Pravind Jugnauth a confirmé sans l’ombre d’un doute le fait que personne au sein de son entourage n’était au courant qu’il allait annoncer une hausse massive de la pension de vieillesse jusqu’à Rs 13 500, lors de son discours au SVICC, à Pailles, à la Journée internationale des personnes âgées, le 1er octobre 2019. Il a ajouté qu’il n’a eu aucune consultation avec le ministère concerné, soit celui de la Sécurité sociale et ni le conseil des ministres ni le High-Powered Ministerial Committee on Pension Reform.
Pour lui, c’était une annonce pour faire part des projets de son éventuel gouvernement s’il obtenait un nouveau mandat. Me Robin Ramburn, Senior Counsel, a, lui, rebondi sur cette déclaration en rappelant que cette proposition importante a été faite avant la dissolution du Parlement intervenant le 6 octobre et aussi à un moment où aucun parti politique n’avait encore présenté de manifeste électoral.
Pravind Jugnauth a fait face aux questions de Me Ramburn, avocat du candidat battu, Suren Dayal. Pour démarrer la joute verbale, le Senior Counsel s’est appesanti sur l’annonce de la hausse de la pension de vieillesse jusqu’à Rs 13 500, le 1er octobre 2019 à Pailles. Il a d’abord évoqué le passé politique de Pravind Jugnauth et certaines importantes décisions prises au pouvoir.
Robin Ramburn (RR) : Nous pouvons donc dire que vous avez au moins 30 ans d’expérience sur la chose politique.
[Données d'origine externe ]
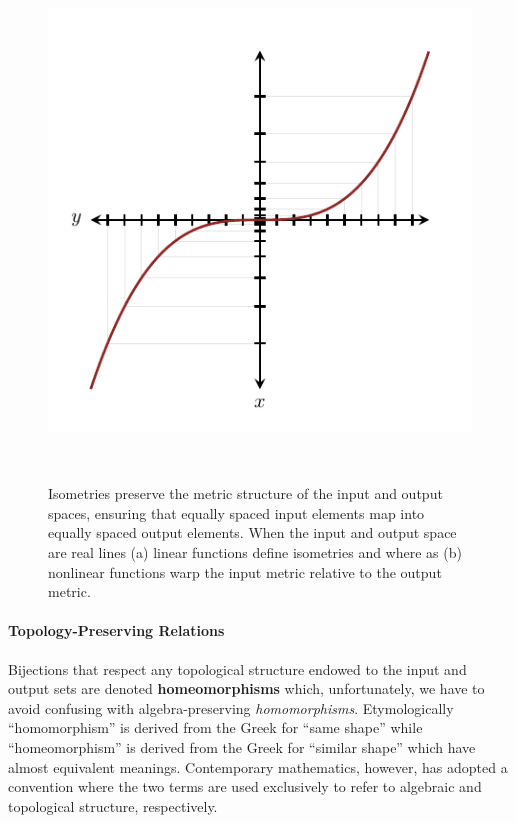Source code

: \documentclass[
  letterpaper,
  DIV=11,
  numbers=noendperiod]{scrartcl}
\let\oldparagraph\paragraph
\renewcommand{\paragraph}[1]{\oldparagraph{#1}\mbox{}}
\begin{document}
\begin{figure}
\begin{minipage}[t]{0.45\linewidth}
{{\includegraphics{figures/maps/metric_pushforward/metric_pushforward.pdf}

}

}

\subcaption{\label{fig-non-isometric}}
\end{minipage}%
%
\begin{minipage}[t]{0.05\linewidth}

{\centering 

~

}

\end{minipage}%

\caption{\label{fig-isometry}Isometries preserve the metric structure of
the input and output spaces, ensuring that equally spaced input elements
map into equally spaced output elements. When the input and output space
are real lines (a) linear functions define isometries and where as (b)
nonlinear functions warp the input metric relative to the output
metric.}

\end{figure}

\hypertarget{topology-preserving-relations}{%
\paragraph{Topology-Preserving
Relations}\label{topology-preserving-relations}}

Bijections that respect any topological structure endowed to the input
and output sets are denoted \textbf{homeomorphisms} which,
unfortunately, we have to avoid confusing with algebra-preserving
\emph{homomorphisms}. Etymologically ``homomorphism'' is derived from
the Greek for ``same shape'' while ``homeomorphism'' is derived from the
Greek for ``similar shape'' which have almost equivalent meanings.
Contemporary mathematics, however, has adopted a convention where the
two terms are used exclusively to refer to algebraic and topological
structure, respectively.
\end{document}
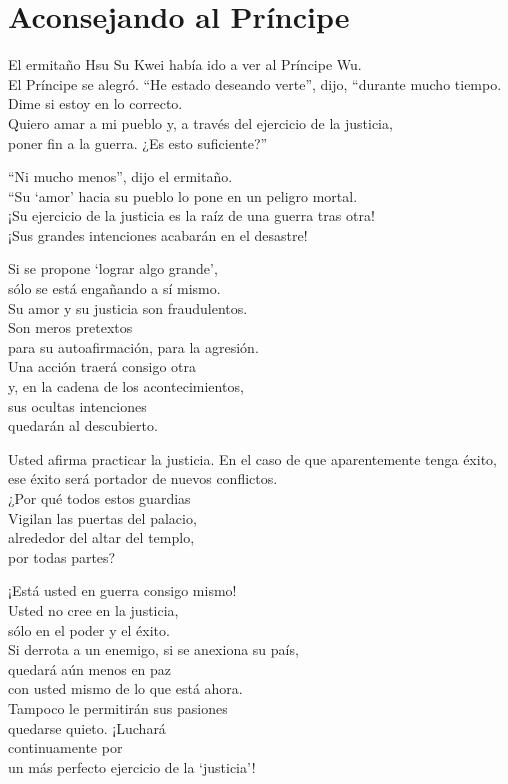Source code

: \documentclass[book,b5paper,hidelinks,final]{memoir}
\begin{document}
	\chapter*{Aconsejando al Príncipe}
	
	El ermitaño Hsu Su Kwei había ido a ver al Príncipe Wu.\\
	El Príncipe se alegró. ``He estado deseando verte'', dijo, ``durante
	mucho tiempo.\\
	Dime si estoy en lo correcto.\\
	Quiero amar a mi pueblo y, a través del ejercicio de la justicia,\\
	poner fin a la guerra. ¿Es esto suficiente?''
	
	``Ni mucho menos'', dijo el ermitaño.\\
	``Su `amor' hacia su pueblo lo pone en un peligro mortal.\\
	¡Su ejercicio de la justicia es la raíz de una guerra tras otra!\\
	¡Sus grandes intenciones acabarán en el desastre!
	
	Si se propone `lograr algo grande',\\
	sólo se está engañando a sí mismo.\\
	Su amor y su justicia son fraudulentos.\\
	Son meros pretextos\\
	para su autoafirmación, para la agresión.\\
	Una acción traerá consigo otra\\
	y, en la cadena de los acontecimientos,\\
	sus ocultas intenciones\\
	quedarán al descubierto.
	
	Usted afirma practicar la justicia. En el caso de que aparentemente
	tenga éxito,\\
	ese éxito será portador de nuevos conflictos.\\
	¿Por qué todos estos guardias\\
	Vigilan las puertas del palacio,\\
	alrededor del altar del templo,\\
	por todas partes?
	
	¡Está usted en guerra consigo mismo!\\
	Usted no cree en la justicia,\\
	sólo en el poder y el éxito.\\
	Si derrota a un enemigo, si se anexiona su país,\\
	quedará aún menos en paz\\
	con usted mismo de lo que está ahora.\\
	Tampoco le permitirán sus pasiones\\
	quedarse quieto. ¡Luchará\\
	continuamente por\\
	un más perfecto ejercicio de la `justicia'!
	
\end{document}
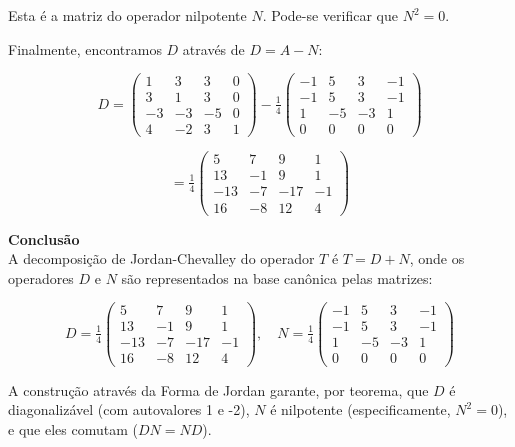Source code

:Esta é a matriz do operador nilpotente $N$. Pode-se verificar que $N^2=0$.

Finalmente, encontramos $D$ através de $D=A-N$:

\[
D = \begin{pmatrix}
1 & 3 & 3 & 0 \\
3 & 1 & 3 & 0 \\
-3 & -3 & -5 & 0 \\
4 & -2 & 3 & 1
\end{pmatrix}
- \tfrac{1}{4}
\begin{pmatrix}
-1 & 5 & 3 & -1 \\
-1 & 5 & 3 & -1 \\
1 & -5 & -3 & 1 \\
0 & 0 & 0 & 0
\end{pmatrix}
\]

\[
= \tfrac{1}{4}\begin{pmatrix}
5 & 7 & 9 & 1 \\
13 & -1 & 9 & 1 \\
-13 & -7 & -17 & -1 \\
16 & -8 & 12 & 4
\end{pmatrix}
\]

\bigskip

\textbf{Conclusão} \\

A decomposição de Jordan-Chevalley do operador $T$ é $T = D+N$, onde os operadores $D$ e $N$ são representados na base canônica pelas matrizes:

\[
D = \tfrac{1}{4}\begin{pmatrix}
5 & 7 & 9 & 1 \\
13 & -1 & 9 & 1 \\
-13 & -7 & -17 & -1 \\
16 & -8 & 12 & 4
\end{pmatrix},
\quad
N = \tfrac{1}{4}\begin{pmatrix}
-1 & 5 & 3 & -1 \\
-1 & 5 & 3 & -1 \\
1 & -5 & -3 & 1 \\
0 & 0 & 0 & 0
\end{pmatrix}
\]

A construção através da Forma de Jordan garante, por teorema, que $D$ é diagonalizável (com autovalores 1 e -2), $N$ é nilpotente (especificamente, $N^2=0$), e que eles comutam ($DN=ND$).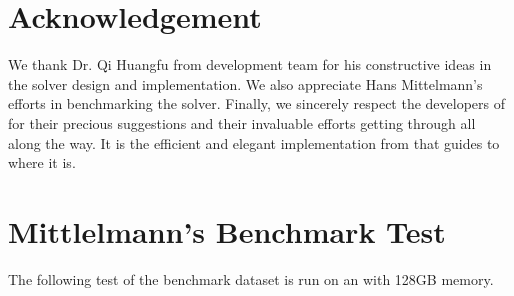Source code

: \documentclass[10pt]{article}
\begin{document}
{\section{Acknowledgement}

We thank Dr. Qi Huangfu from  development team for his
constructive ideas in the solver design and implementation. We also appreciate
Hans Mittelmann's efforts in benchmarking the solver. Finally, we sincerely
respect the developers of  for their precious suggestions
{\cite{benson2008algorithm}} and their invaluable efforts getting
 through all along the way. It is the efficient and elegant
implementation from  that guides  to
where it is.





\newpage
\appendix\section{Mittlelmann's Benchmark Test}

The following test of the benchmark dataset is run on an  with 128GB memory.

{\small{\begin{table}[h]
  \begin{center}
  

\end{center}
\end{table}}}}
\end{document}
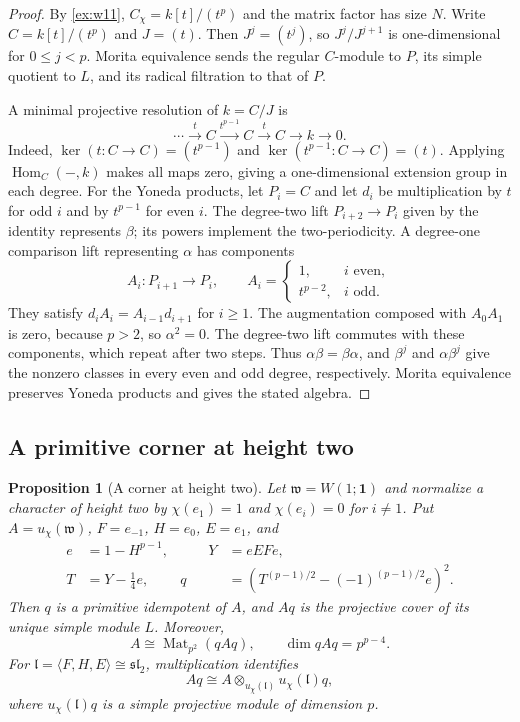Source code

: \documentclass[11pt,reqno]{amsart}
\newtheorem{proposition}[proposition]{Proposition}
\theoremstyle{definition}
\theoremstyle{remark}
\theoremstyle{definition}
\newcommand{\Mat}{\operatorname{Mat}}
\newcommand{\Hom}{\operatorname{Hom}}
\begin{document}
\begin{proof}
By \cref{ex:w11}, $C_\chi=k[t]/(t^p)$ and the matrix factor has size $N$.
Write $C=k[t]/(t^p)$ and $J=(t)$. Then
$J^j=(t^j)$, so $J^j/J^{j+1}$ is one-dimensional for $0\le j<p$.
Morita equivalence sends the regular $C$-module to $P$, its simple
quotient to $L$, and its radical filtration to that of $P$.

A minimal projective resolution of $k=C/J$ is
\[
 \cdots\xrightarrow{t}C\xrightarrow{t^{p-1}}C
 \xrightarrow{t}C\longrightarrow k\longrightarrow0.
\]
Indeed, $\ker(t:C\to C)=(t^{p-1})$ and
$\ker(t^{p-1}:C\to C)=(t)$. Applying $\Hom_C(-,k)$ makes all
maps zero, giving a one-dimensional extension group in each degree.
For the Yoneda products, let $P_i=C$ and let $d_i$ be multiplication
by $t$ for odd $i$ and by $t^{p-1}$ for even $i$.
The degree-two lift $P_{i+2}\to P_i$ given by the identity represents
$\beta$; its powers implement the two-periodicity. A degree-one
comparison lift representing $\alpha$ has components
\[
 A_i:P_{i+1}\to P_i,\qquad
 A_i=\begin{cases}1,&i\text{ even},\\t^{p-2},&i\text{ odd}.
 \end{cases}
\]
They satisfy $d_iA_i=A_{i-1}d_{i+1}$ for $i\ge1$.
The augmentation composed with $A_0A_1$ is zero, because $p>2$,
so $\alpha^2=0$. The degree-two lift commutes with these components,
which repeat after two steps. Thus $\alpha\beta=\beta\alpha$,
and $\beta^j$ and $\alpha\beta^j$ give the nonzero classes in every
even and odd degree, respectively. Morita equivalence preserves
Yoneda products and gives the stated algebra.
\end{proof}


\subsection{A primitive corner at height two}

\begin{proposition}[A corner at height two]
\label{prop:w11-height-two-corner}
Let $\mathfrak w=W(1;\mathbf1)$ and normalize a character of height two
by $\chi(e_1)=1$ and $\chi(e_i)=0$ for $i\ne1$. Put
$A=u_\chi(\mathfrak w)$, $F=e_{-1}$, $H=e_0$, $E=e_1$, and
\[
\begin{aligned}
 e&=1-H^{p-1},&\qquad Y&=eEF e,\\
 T&=Y-\tfrac14e,& q&=\left(T^{(p-1)/2}-(-1)^{(p-1)/2}e\right)^2.
\end{aligned}
\]
Then $q$ is a primitive idempotent of $A$, and $Aq$ is the projective
cover of its unique simple module $L$. Moreover,
\[
 A\cong\Mat_{p^2}(qAq),\qquad \dim qAq=p^{p-4}.
\]
For $\mathfrak l=\langle F,H,E\rangle\cong\mathfrak{sl}_2$,
multiplication identifies
\[
 Aq\cong A\otimes_{u_\chi(\mathfrak l)}u_\chi(\mathfrak l)q,
\]
where $u_\chi(\mathfrak l)q$ is a simple projective module of dimension $p$.
\end{proposition}
\end{document}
Pravind Jugnauth (PJ) : Oui.
RR : Vous êtes donc un politicien aguerri, si je puis dire ?
PJ : Je dirais plutôt que j’apprends tous les jours en politique.
RR : Vous savez donc quand faire alliance, quand se débarrasser d’un parti pour remporter une élection.
PJ : Je ne le dirais pas comme cela. L’histoire a démontré que dans toutes alliances en politique il y a des divergences d’opinions. Il y a de nouvelles alliances ou des alliances qui se brisent.
RR : En 2004, l’alliance MSM-MMM était venue avec une proposition de ciblage de la pension ou encore le subside sur le riz. Des mesures qui ont mené à une situation catastrophique pour le gouvernement n’est-ce pas ?
PJ : Je ne suis pas d’accord que ce fût catastrophique.
RR : Mais le ciblage de la pension n’a pas été bien reçu n’est-ce pas ?
PJ : Je dirais plutôt qu’il y a eu beaucoup de critiques de la part de l’opposition.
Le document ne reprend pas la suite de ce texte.